Saved data entries:
--- START ---

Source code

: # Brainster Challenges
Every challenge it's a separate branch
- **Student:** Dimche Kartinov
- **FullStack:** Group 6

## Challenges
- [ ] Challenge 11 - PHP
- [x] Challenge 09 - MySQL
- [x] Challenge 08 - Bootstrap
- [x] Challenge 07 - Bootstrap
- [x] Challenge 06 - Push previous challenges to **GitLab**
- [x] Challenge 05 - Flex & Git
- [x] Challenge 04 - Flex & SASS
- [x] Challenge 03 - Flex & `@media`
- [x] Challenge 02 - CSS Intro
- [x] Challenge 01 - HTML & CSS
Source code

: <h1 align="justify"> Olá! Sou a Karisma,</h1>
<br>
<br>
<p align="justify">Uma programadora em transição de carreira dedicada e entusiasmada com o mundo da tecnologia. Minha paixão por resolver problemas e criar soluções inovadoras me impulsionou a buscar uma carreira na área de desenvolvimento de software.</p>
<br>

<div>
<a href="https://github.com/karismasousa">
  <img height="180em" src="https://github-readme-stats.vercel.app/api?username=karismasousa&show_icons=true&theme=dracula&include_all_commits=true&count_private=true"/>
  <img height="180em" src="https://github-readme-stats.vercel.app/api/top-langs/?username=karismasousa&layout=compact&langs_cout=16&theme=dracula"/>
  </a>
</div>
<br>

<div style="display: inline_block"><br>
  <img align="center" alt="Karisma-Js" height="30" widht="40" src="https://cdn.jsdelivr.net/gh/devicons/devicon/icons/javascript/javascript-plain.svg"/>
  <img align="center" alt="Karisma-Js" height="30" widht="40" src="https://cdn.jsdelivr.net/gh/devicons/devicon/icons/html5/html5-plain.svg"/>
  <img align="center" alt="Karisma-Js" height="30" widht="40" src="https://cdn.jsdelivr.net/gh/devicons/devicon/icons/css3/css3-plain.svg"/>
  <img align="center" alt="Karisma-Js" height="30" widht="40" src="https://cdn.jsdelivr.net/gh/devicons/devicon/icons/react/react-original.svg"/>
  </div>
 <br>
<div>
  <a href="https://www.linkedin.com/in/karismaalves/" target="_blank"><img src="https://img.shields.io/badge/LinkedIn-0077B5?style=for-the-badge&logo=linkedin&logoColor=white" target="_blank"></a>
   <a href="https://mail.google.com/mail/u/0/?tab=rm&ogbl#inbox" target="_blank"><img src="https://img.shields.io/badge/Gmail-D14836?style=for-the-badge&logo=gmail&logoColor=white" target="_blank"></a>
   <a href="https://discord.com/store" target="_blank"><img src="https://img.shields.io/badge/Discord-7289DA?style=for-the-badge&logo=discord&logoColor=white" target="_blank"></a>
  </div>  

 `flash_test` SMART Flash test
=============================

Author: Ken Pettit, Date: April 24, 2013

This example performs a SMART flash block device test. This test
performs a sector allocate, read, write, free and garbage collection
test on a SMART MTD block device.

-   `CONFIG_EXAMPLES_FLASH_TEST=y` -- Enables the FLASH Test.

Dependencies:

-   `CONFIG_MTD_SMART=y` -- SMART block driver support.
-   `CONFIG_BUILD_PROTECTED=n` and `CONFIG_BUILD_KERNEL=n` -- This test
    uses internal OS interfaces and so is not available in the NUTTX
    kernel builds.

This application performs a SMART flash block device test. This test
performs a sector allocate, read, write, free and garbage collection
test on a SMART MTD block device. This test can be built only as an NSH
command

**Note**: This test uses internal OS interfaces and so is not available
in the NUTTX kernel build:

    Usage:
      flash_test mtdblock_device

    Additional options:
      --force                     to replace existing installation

--- END ---

# Task requirements
The lines you return should be those above that contain the word "shields", every one of them.

# Exercise solution
  <a href="https://www.linkedin.com/in/karismaalves/" target="_blank"><img src="https://img.shields.io/badge/LinkedIn-0077B5?style=for-the-badge&logo=linkedin&logoColor=white" target="_blank"></a>
   <a href="https://mail.google.com/mail/u/0/?tab=rm&ogbl#inbox" target="_blank"><img src="https://img.shields.io/badge/Gmail-D14836?style=for-the-badge&logo=gmail&logoColor=white" target="_blank"></a>
   <a href="https://discord.com/store" target="_blank"><img src="https://img.shields.io/badge/Discord-7289DA?style=for-the-badge&logo=discord&logoColor=white" target="_blank"></a>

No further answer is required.